Stanley Jamel Bellamy with his sons on September 1, 2001. Photo courtesy of Stanley Jamel Bellamy, Nikki Zeichner and Growing Up Through Pictures.

Eight years later, in 2001 (above), his son had another question. “On this day, my youngest son asked me, ‘Why didn’t you snitch?’” writes Bellamy. “I explained to him that when I was involved in the criminal life, I lived by the rules of criminal life. He took this to mean that I chose the criminal life over him and that because of this, he was forced to grow up with out a father. This was the last time he came to visit me.”

His older son, however, came again. In 2006 (below), Bellamy is no longer the lithe young man from 1993. His oldest son is somewhere around the age his father was when he went to prison, and is a father too.

“This picture was taken on February 25, 2006,” Bellamy writes. “It was a surprise visit — my mother, older brother, a female cousin (who I had last seen in 1985), and my oldest son came to visit me. Both my sons are fathers themselves now, which makes me a grandfather.” Photo courtesy of Stanley Jamel Bellamy, Nikki Zeichner and Growing Up Through Pictures.

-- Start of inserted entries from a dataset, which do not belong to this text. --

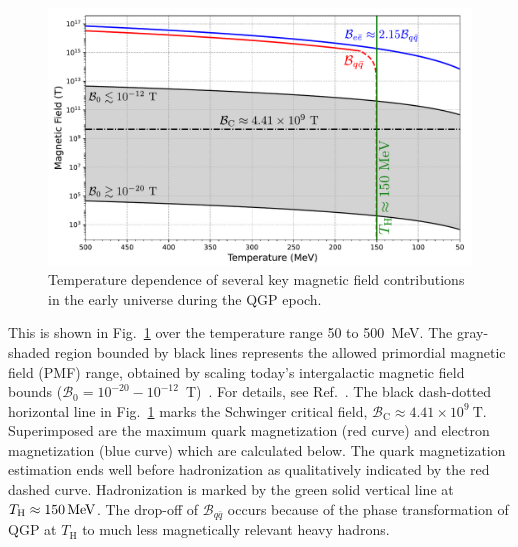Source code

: \documentclass[epjST]{svjour}
\newcommand*{\MeV}{\text{\,MeV}}
\begin{document}
\begin{figure}%
\centerline{
\includegraphics[width=0.90\columnwidth]{Figure_1_v2.pdf}}
\caption{\label{Figure_1}Temperature dependence of several key magnetic field contributions in the early universe during the QGP epoch.}
\end{figure}

This is shown in Fig.~\ref{Figure_1} over the temperature range 50 to 500~MeV. The gray-shaded region bounded by black lines represents the allowed primordial magnetic field (PMF) range, obtained by scaling today’s intergalactic magnetic field bounds (\(\mathcal{B}_{0} = 10^{-20}-10^{-12}\)~T)~\cite{Planck:2015zrl,Jedamzik:2018itu}. For details, see Ref.~\cite{Steinmetz:2023nsc}. The black dash-dotted horizontal line in Fig.~\ref{Figure_1} marks the Schwinger critical field, \(\mathcal{B}_\mathrm{C}\approx4.41\times10^{9}~\mathrm{T}\). Superimposed are the maximum quark magnetization (red curve) and electron magnetization (blue curve) which are calculated below. The quark magnetization estimation ends well before hadronization as qualitatively indicated by the red dashed curve. Hadronization is marked by the green solid vertical line at \(T_\mathrm{H}\approx150\MeV\). The drop-off of \(\mathcal{B}_{q\bar{q}}\) occurs because of the phase transformation of QGP at \(T_\mathrm{H}\) to much less magnetically relevant heavy hadrons.
\end{document}
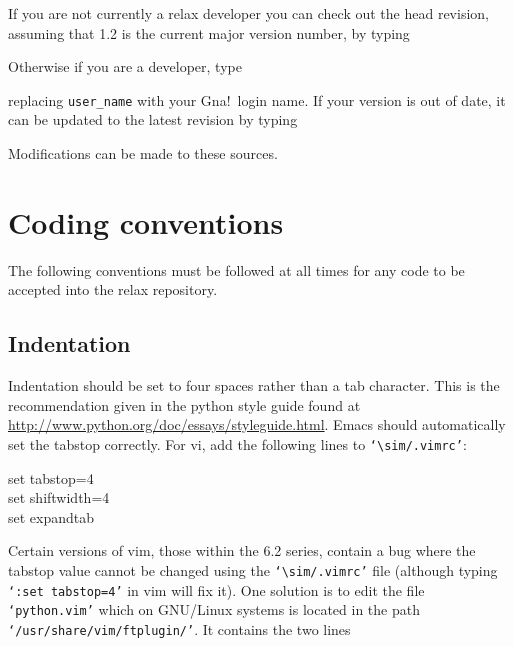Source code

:If you are not currently a relax developer you can check out the head revision, assuming that 1.2 is the current major version number, by typing


Otherwise if you are a developer, type


replacing \texttt{user\_name} with your Gna!\ login name.  If your version is out of date, it can be updated to the latest revision by typing


Modifications can be made to these sources.




\section{Coding conventions}

The following conventions must be followed at all times for any code to be accepted into the relax repository.



\subsection{Indentation}

Indentation should be set to four spaces rather than a tab character.  This is the recommendation given in the python style guide found at \href{http://www.python.org/doc/essays/styleguide.html}{http://www.python.org/doc/essays/styleguide.html}.  Emacs should automatically set the tabstop correctly.  For vi, add the following lines to \texttt{`$\sim$/.vimrc'}:

\begin{exampleenv}
set tabstop=4 \\
set shiftwidth=4 \\
set expandtab
\end{exampleenv}

Certain versions of vim, those within the 6.2 series, contain a bug where the tabstop value cannot be changed using the \texttt{`$\sim$/.vimrc'} file (although typing \texttt{`:set tabstop=4'} in vim will fix it).  One solution is to edit the file \texttt{`python.vim'} which on GNU/Linux systems is located in the path \texttt{`/usr/share/vim/ftplugin/'}.  It contains the two lines

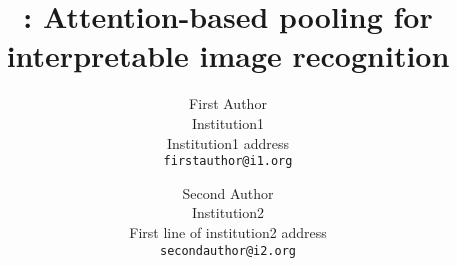 \documentclass[10pt,twocolumn,letterpaper]{article}
\begin{document}



\title{\Ours: Attention-based pooling for interpretable image recognition}

\author{First Author\\
Institution1\\
Institution1 address\\
{\tt\small firstauthor@i1.org}
\and
Second Author\\
Institution2\\
First line of institution2 address\\
{\tt\small secondauthor@i2.org}
}

\ifwacvfinal\thispagestyle{empty}\fi



\end{document}
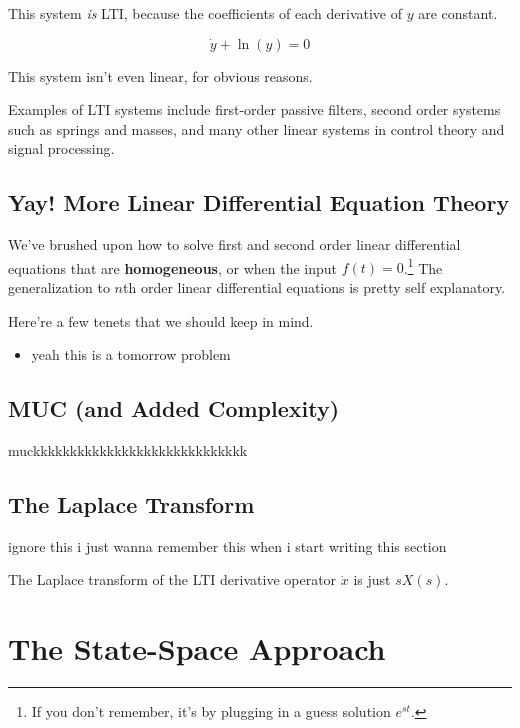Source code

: \documentclass{report}
\begin{document}
\begin{onehalfspacing}
\begin{flushleft}
This system \textit{is} LTI, because the coefficients of each derivative of \(y\) are constant.

\vspace{-0.1in}
\[\dot{y} + \ln(y) = 0\]

This system isn't even linear, for obvious reasons.

\medskip

Examples of LTI systems include first-order passive filters, second order systems such as springs and masses, and many other linear systems in control theory and signal processing.

\medskip



\section{Yay! More Linear Differential Equation Theory}

We've brushed upon how to solve first and second order linear differential equations that are \textbf{homogeneous}, or when the input \(f(t) = 0\).\footnote{If you don't remember, it's by plugging in a guess solution \(e^{st}\).} The generalization to \(n\)th order linear differential equations is pretty self explanatory.

\medskip

Here're a few tenets that we should keep in mind.

\begin{itemize}[noitemsep,topsep=0.5pt]
    \item yeah this is a tomorrow problem
\end{itemize}

\section{MUC (and Added Complexity)}

muckkkkkkkkkkkkkkkkkkkkkkkkkkkkk

\section{The Laplace Transform}

ignore this i just wanna remember this when i start writing this section

The Laplace transform of the LTI derivative operator \(\dot{x}\) is just \(sX(s)\).

\chapter{The State-Space Approach}


\end{flushleft}
\end{onehalfspacing}
\end{document}
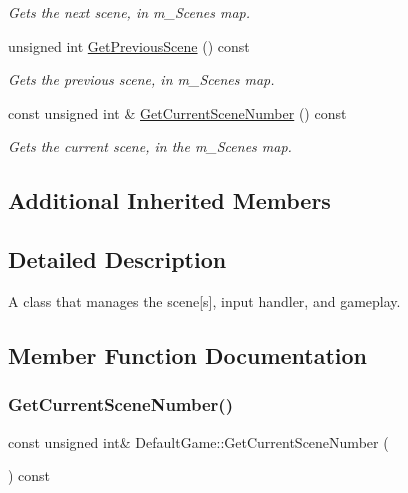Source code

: \begin{DoxyCompactItemize}
\begin{DoxyCompactList}\small\item\em Gets the next scene, in m\+\_\+\+Scenes map. \end{DoxyCompactList}\item 
unsigned int \mbox{\hyperlink{class_default_game_a61dda5998f4587d654d7f651c5ed5d83}{Get\+Previous\+Scene}} () const
\begin{DoxyCompactList}\small\item\em Gets the previous scene, in m\+\_\+\+Scenes map. \end{DoxyCompactList}\item 
const unsigned int \& \mbox{\hyperlink{class_default_game_ad975018f66bb4006389fd238e11e6ba9}{Get\+Current\+Scene\+Number}} () const
\begin{DoxyCompactList}\small\item\em Gets the current scene, in the m\+\_\+\+Scenes map. \end{DoxyCompactList}\end{DoxyCompactItemize}
\subsection*{Additional Inherited Members}


\subsection{Detailed Description}
A class that manages the scene\mbox{[}s\mbox{]}, input handler, and gameplay. 

\subsection{Member Function Documentation}
\mbox{\label{class_default_game_ad975018f66bb4006389fd238e11e6ba9}} 
\subsubsection{\texorpdfstring{GetCurrentSceneNumber()}{GetCurrentSceneNumber()}}
{\footnotesize\ttfamily const unsigned int\& Default\+Game\+::\+Get\+Current\+Scene\+Number (\begin{DoxyParamCaption}{ }\end{DoxyParamCaption}) const\hspace{0.3cm}{\ttfamily [inline]}}



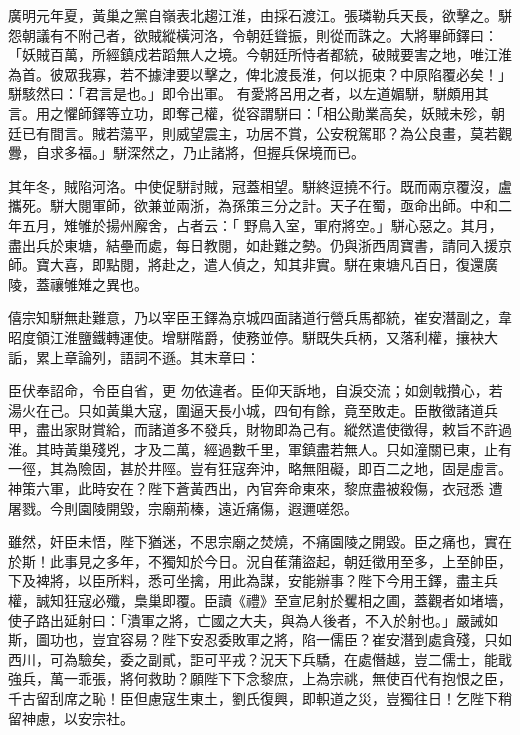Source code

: \begin{pinyinscope}
 廣明元年夏，黃巢之黨自嶺表北趨江淮，由採石渡江。張璘勒兵天長，欲擊之。駢怨朝議有不附己者，欲賊縱橫河洛，令朝廷聳振，則從而誅之。大將畢師鐸曰：「妖賊百萬，所經鎮戍若蹈無人之境。今朝廷所恃者都統，破賊要害之地，唯江淮為首。彼眾我寡，若不據津要以擊之，俾北渡長淮，何以扼束？中原陷覆必矣！」駢駭然曰：「君言是也。」即令出軍。
 有愛將呂用之者，以左道媚駢，駢頗用其言。用之懼師鐸等立功，即奪己權，從容謂駢曰：「相公勛業高矣，妖賊未殄，朝廷已有間言。賊若蕩平，則威望震主，功居不賞，公安稅駕耶？為公良畫，莫若觀釁，自求多福。」駢深然之，乃止諸將，但握兵保境而已。



 其年冬，賊陷河洛。中使促駢討賊，冠蓋相望。駢終逗撓不行。既而兩京覆沒，盧攜死。駢大閱軍師，欲兼並兩浙，為孫策三分之計。天子在蜀，亟命出師。中和二年五月，雉雊於揚州廨舍，占者云：「
 野鳥入室，軍府將空。」駢心惡之。其月，盡出兵於東塘，結壘而處，每日教閱，如赴難之勢。仍與浙西周寶書，請同入援京師。寶大喜，即點閱，將赴之，遣人偵之，知其非實。駢在東塘凡百日，復還廣陵，蓋禳雊雉之異也。



 僖宗知駢無赴難意，乃以宰臣王鐸為京城四面諸道行營兵馬都統，崔安潛副之，韋昭度領江淮鹽鐵轉運使。增駢階爵，使務並停。駢既失兵柄，又落利權，攘袂大詬，累上章論列，語詞不遜。其末章曰：



 臣伏奉詔命，令臣自省，更
 勿依違者。臣仰天訴地，自淚交流；如劍戟攢心，若湯火在己。只如黃巢大寇，圍逼天長小城，四旬有餘，竟至敗走。臣散徵諸道兵甲，盡出家財賞給，而諸道多不發兵，財物即為己有。縱然遣使徵得，敕旨不許過淮。其時黃巢殘兇，才及二萬，經過數千里，軍鎮盡若無人。只如潼關已東，止有一徑，其為險固，甚於井陘。豈有狂寇奔沖，略無阻礙，即百二之地，固是虛言。神策六軍，此時安在？陛下蒼黃西出，內官奔命東來，黎庶盡被殺傷，衣冠悉
 遭屠戮。今則園陵開毀，宗廟荊榛，遠近痛傷，遐邇嗟怨。



 雖然，奸臣未悟，陛下猶迷，不思宗廟之焚燒，不痛園陵之開毀。臣之痛也，實在於斯！此事見之多年，不獨知於今日。況自萑蒲盜起，朝廷徵用至多，上至帥臣，下及裨將，以臣所料，悉可坐擒，用此為謀，安能辦事？陛下今用王鐸，盡主兵權，誠知狂寇必殲，梟巢即覆。臣讀《禮》至宣尼射於矍相之圃，蓋觀者如堵墻，使子路出延射曰：「潰軍之將，亡國之大夫，與為人後者，不入於射也。」嚴誡如
 斯，圖功也，豈宜容易？陛下安忍委敗軍之將，陷一儒臣？崔安潛到處貪殘，只如西川，可為驗矣，委之副貳，詎可平戎？況天下兵驕，在處僭越，豈二儒士，能戢強兵，萬一乖張，將何救助？願陛下下念黎庶，上為宗祧，無使百代有抱恨之臣，千古留刮席之恥！臣但慮寇生東土，劉氏復興，即軹道之災，豈獨往日！乞陛下稍留神慮，以安宗社。




\end{pinyinscope}
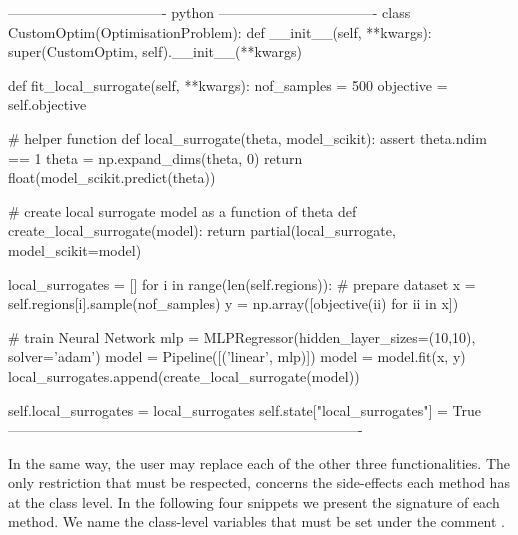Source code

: \begin{Code}
---------------------------------- python ----------------------------------
class CustomOptim(OptimisationProblem):
    def __init__(self, **kwargs):
        super(CustomOptim, self).__init__(**kwargs)

    def fit_local_surrogate(self, **kwargs):
        nof_samples = 500
        objective = self.objective

        # helper function
        def local_surrogate(theta, model_scikit):
            assert theta.ndim == 1
            theta = np.expand_dims(theta, 0)
            return float(model_scikit.predict(theta))

        # create local surrogate model as a function of theta
        def create_local_surrogate(model):
            return partial(local_surrogate, model_scikit=model)

        local_surrogates = []
        for i in range(len(self.regions)):
            # prepare dataset
            x = self.regions[i].sample(nof_samples)
            y = np.array([objective(ii) for ii in x])

            # train Neural Network
            mlp = MLPRegressor(hidden_layer_sizes=(10,10), solver='adam')
            model = Pipeline([('linear', mlp)])
            model = model.fit(x, y)
            local_surrogates.append(create_local_surrogate(model))

        self.local_surrogates = local_surrogates
        self.state["local_surrogates"] = True
----------------------------------------------------------------------------
\end{Code}

In the same way, the user may replace each of the other three
functionalities. The only restriction that must be respected, concerns
the side-effects each method has at the 
class level. In the following four snippets we present the signature
of each method. We name the class-level variables that must be set
under the comment .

Bellamy’s captions describe what he remembers and how he sees.

Reading and seeing these photos from Bellamy’s point-of-view remind me just how much we do not see, and cannot see, in prison visiting day photos — the prisoner holding the camera; the officer watching the scene; the edge of that landscape where the glassy lake abruptly ends, and we’re again inside the concertina wire.

Beyond the frame

Moments have been edited out of photos not just by the warden, but by those posing for the photographs, because when a picture is all you have to keep a family together, you try your best to crop the pain from the frame.

“These portraits assure us that our incarcerated relatives are alive and managing, but what they cannot reveal is what life is like on a daily basis for our loved ones serving time,” writes scholar Nicole Fleetwood of visiting day photos, considering images of her cousin Allen, who served 21 years in Ohio prisons.

“After one visit to see Allen, my grandmother was so unsettled that she could not return for many years,” continues Fleetwood. “Allen had been in solitary confinement for weeks without a proper cleaning. When they met him in the visiting room, he was unshaven, unclean, talking unclearly. He was not able to make eye contact; he kept fidgeting until they had to cut the visit short. It was too unbearable. They did not take a picture that visit.”

“When a picture is all you have to keep a family together, you try your best to crop the pain from the frame.”

Looking at a photograph, like looking into a prison, we can get only so far beyond the surface. That’s precisely what people behind bars said to Lichtenstein.

“Most prisoners, seeing my camera, were very concerned that I was being given a propaganda tour by the guards,” Lichtenstein wrote in 1997. “I’d never be allowed to be there when they were being beaten or gassed, or if there was a riot or stabbing, they challenged. When I replied that I took it for granted that I would never see the real truth about their lives, and that the only way would be to be locked up with them, without the cameras, they relaxed.”

When a shutter snaps during a prison visit, the scene captured is as constructed as painting in the background of those visiting day photos. Yet fantasy can tell a kind of truth. Prisoners who bristled at Lichtenstein’s camera were willing to have their image made. They just also wanted him to know there were things he could not capture.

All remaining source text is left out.